4th March 2013 9:00
By Blue Tutors
Last week started with a lot of work on online tuition. I’m now adding new pages thick and fast, and it’s really starting to come together. I’ve never designed a whole section of our site in this way before, having created a brand new architecture for everything. It was frustrating at first, but has made creating new pages ridiculously easy, so has been well worth the effort.
I also did some more tutor assessments on Thursday last week, which were fun, as always, but I’m starting to notice that setting lesson goals is generally something which is done much more poorly than the other skills that we look for. I think this is because setting a lesson goal is seen as the easiest skill, so tutors only glance over our advice.
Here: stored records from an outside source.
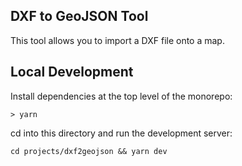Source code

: ## DXF to GeoJSON Tool

This tool allows you to import a DXF file onto a map.


## Local Development

Install dependencies at the top level of the monorepo:

```
> yarn
```

cd into this directory and run the development server:

```
cd projects/dxf2geojson && yarn dev
```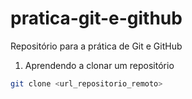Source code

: # pratica-git-e-github
Repositório para a prática de Git e GitHub
1. Aprendendo a clonar um repositório 


```bash
git clone <url_repositorio_remoto>
```
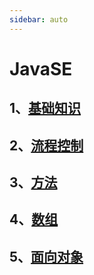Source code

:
 ```yaml
---
sidebar: auto
---
```


# JavaSE

## 1、[基础知识](/java/javaSE/basics.md)

## 2、[流程控制](/java/javaSE/process-control.md)

## 3、[方法](/java/javaSE/methods.md)

## 4、[数组](/java/javaSE/array.md)

## 5、[面向对象](/java/javaSE/object-oriented.md)
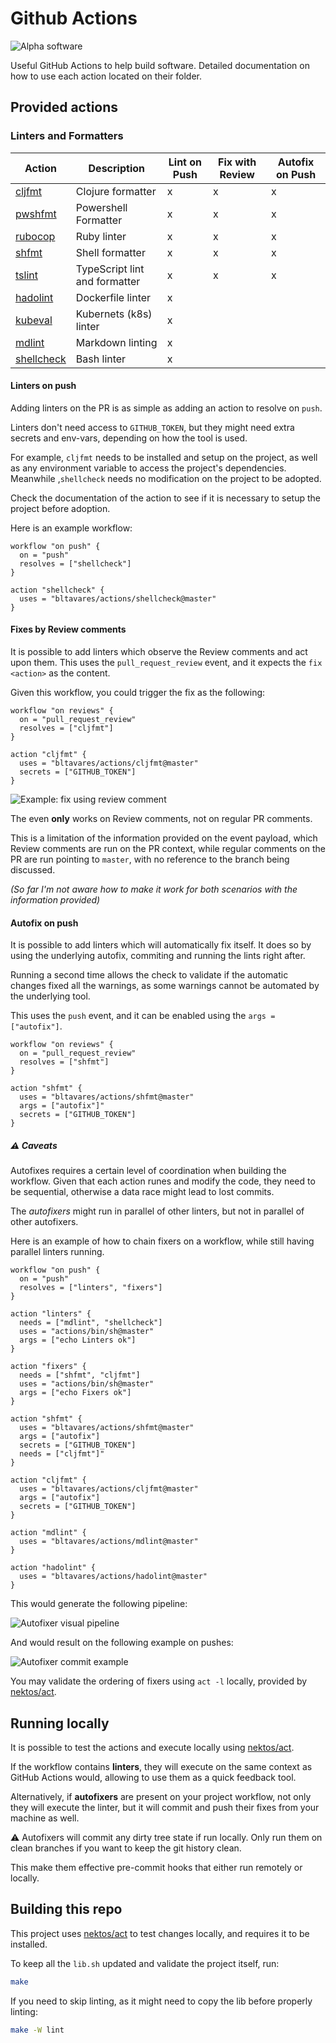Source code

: # Github Actions

![Alpha software](https://img.shields.io/badge/stability-alpha-yellowgreen.svg)

Useful GitHub Actions to help build software.
Detailed documentation on how to use each action located on their folder.

## Provided actions

### Linters and Formatters

<!-- markdownlint-disable MD013 -->
| Action                   | Description                   | Lint on Push | Fix with Review | Autofix on Push |
|--------------------------|-------------------------------|--------------|-----------------|-----------------|
| [cljfmt](cljfmt)         | Clojure formatter             | x            | x               | x               |
| [pwshfmt](pwshfmt)       | Powershell Formatter          | x            | x               | x               |
| [rubocop](rubocop)       | Ruby linter                   | x            | x               | x               |
| [shfmt](shfmt)           | Shell formatter               | x            | x               | x               |
| [tslint](tslint)         | TypeScript lint and formatter | x            | x               | x               |
| [hadolint](hadolint)     | Dockerfile linter             | x            |                 |                 |
| [kubeval](kubeval)       | Kubernets (k8s) linter        | x            |                 |                 |
| [mdlint](mdlint)         | Markdown linting              | x            |                 |                 |
| [shellcheck](shellcheck) | Bash linter                   | x            |                 |                 |
<!-- markdownlint-enable MD013 -->

#### Linters on push

Adding linters on the PR is as simple as adding an action to resolve on `push`.

Linters don't need access to `GITHUB_TOKEN`, but they might need extra secrets
and env-vars, depending on how the tool is used.

For example, `cljfmt` needs to be installed and setup on the project, as well as
any environment variable to access the project's dependencies. Meanwhile
,`shellcheck` needs no modification on the project to be adopted.

Check the documentation of the action to see if it is necessary to setup the
project before adoption.

Here is an example workflow:

```hcl
workflow "on push" {
  on = "push"
  resolves = ["shellcheck"]
}

action "shellcheck" {
  uses = "bltavares/actions/shellcheck@master"
}
```

#### Fixes by Review comments

It is possible to add linters which observe the Review comments and act upon
them. This uses the `pull_request_review` event, and it expects the `fix
<action>` as the content.

Given this workflow, you could trigger the fix as the following:

```hcl
workflow "on reviews" {
  on = "pull_request_review"
  resolves = ["cljfmt"]
}

action "cljfmt" {
  uses = "bltavares/actions/cljfmt@master"
  secrets = ["GITHUB_TOKEN"]
}
```

![Example: fix using review comment](./docs/fix-using-review-comment.png)

The even **only** works on Review comments, not on regular PR comments.

This is a limitation of the information provided on the event payload, which
Review comments are run on the PR context, while regular comments on the PR are
run pointing to `master`, with no reference to the branch being discussed.

_(So far I'm not aware how to make it work for both scenarios with the
information provided)_

#### Autofix on push

It is possible to add linters which will automatically fix itself. It does so by
using the underlying autofix, commiting and running the lints right after.

Running a second time allows the check to validate if the automatic changes
fixed all the warnings, as some warnings cannot be automated by the underlying
tool.

This uses the `push` event, and it can be enabled using the `args = ["autofix"]`.

```hcl
workflow "on reviews" {
  on = "pull_request_review"
  resolves = ["shfmt"]
}

action "shfmt" {
  uses = "bltavares/actions/shfmt@master"
  args = ["autofix"]"
  secrets = ["GITHUB_TOKEN"]
}
```

##### :warning: Caveats

Autofixes requires a certain level of coordination when building the workflow.
Given that each action runes and modify the code, they need to be sequential,
otherwise a data race might lead to lost commits.

The _autofixers_ might run in parallel of other linters, but not in parallel of
other autofixers.

Here is an example of how to chain fixers on a workflow, while still having
parallel linters running.

```hcl
workflow "on push" {
  on = "push"
  resolves = ["linters", "fixers"]
}

action "linters" {
  needs = ["mdlint", "shellcheck"]
  uses = "actions/bin/sh@master"
  args = ["echo Linters ok"]
}

action "fixers" {
  needs = ["shfmt", "cljfmt"]
  uses = "actions/bin/sh@master"
  args = ["echo Fixers ok"]
}

action "shfmt" {
  uses = "bltavares/actions/shfmt@master"
  args = ["autofix"]
  secrets = ["GITHUB_TOKEN"]
  needs = ["cljfmt"]"
}

action "cljfmt" {
  uses = "bltavares/actions/cljfmt@master"
  args = ["autofix"]
  secrets = ["GITHUB_TOKEN"]
}

action "mdlint" {
  uses = "bltavares/actions/mdlint@master"
}

action "hadolint" {
  uses = "bltavares/actions/hadolint@master"
}
```

This would generate the following pipeline:

![Autofixer visual pipeline](docs/autofixer-visual-pipeline.png)

And would result on the following example on pushes:

![Autofixer commit example](docs/autofixer-commit-example.png)

You may validate the ordering of fixers using `act -l` locally, provided by
[nektos/act](https://github.com/nektos/act).

## Running locally

It is possible to test the actions and execute locally using
[nektos/act](https://github.com/nektos/act).

If the workflow contains **linters**, they will execute on the same context as
GitHub Actions would, allowing to use them as a quick feedback tool.

Alternatively, if **autofixers** are present on your project workflow, not only
they will execute the linter, but it will commit and push their fixes from your
machine as well.

:warning: Autofixers will commit any dirty tree state if run locally. Only run
them on clean branches if you want to keep the git history clean.

This make them effective pre-commit hooks that either run remotely or locally.

## Building this repo

This project uses [nektos/act](https://github.com/nektos/act) to test changes
locally, and requires it to be installed.

To keep all the `lib.sh` updated and validate the project itself, run:

```bash
make
```

If you need to skip linting, as it might need to copy the lib before properly linting:

```bash
make -W lint
```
The most common mistake is a tutor saying “today we’re going to talk about......”, and then, realising that that’s not measurable at all, follow up by saying “so that you will understand it better”.
I remember when I was a fresh young tutor, and I had dreams about having fantastically intellectual lessons, where I could stretch my students beyond what they needed to know, and have really interesting discussions. However, I quickly realised that, while this does occasionally happen (which is lovely), it’s quite rare, and not something a tutor should try to force. I think new tutors are concerned that setting a good lesson goal (‘plan an essay’, or ‘answer these questions’) will mean they won’t have such an interesting discussion, and that, in the assessment, we might see them as boring and fixated on results. In fact, nothing could be further from the truth, and the lessons with very specific measurable lessons are always the best and most interesting for me.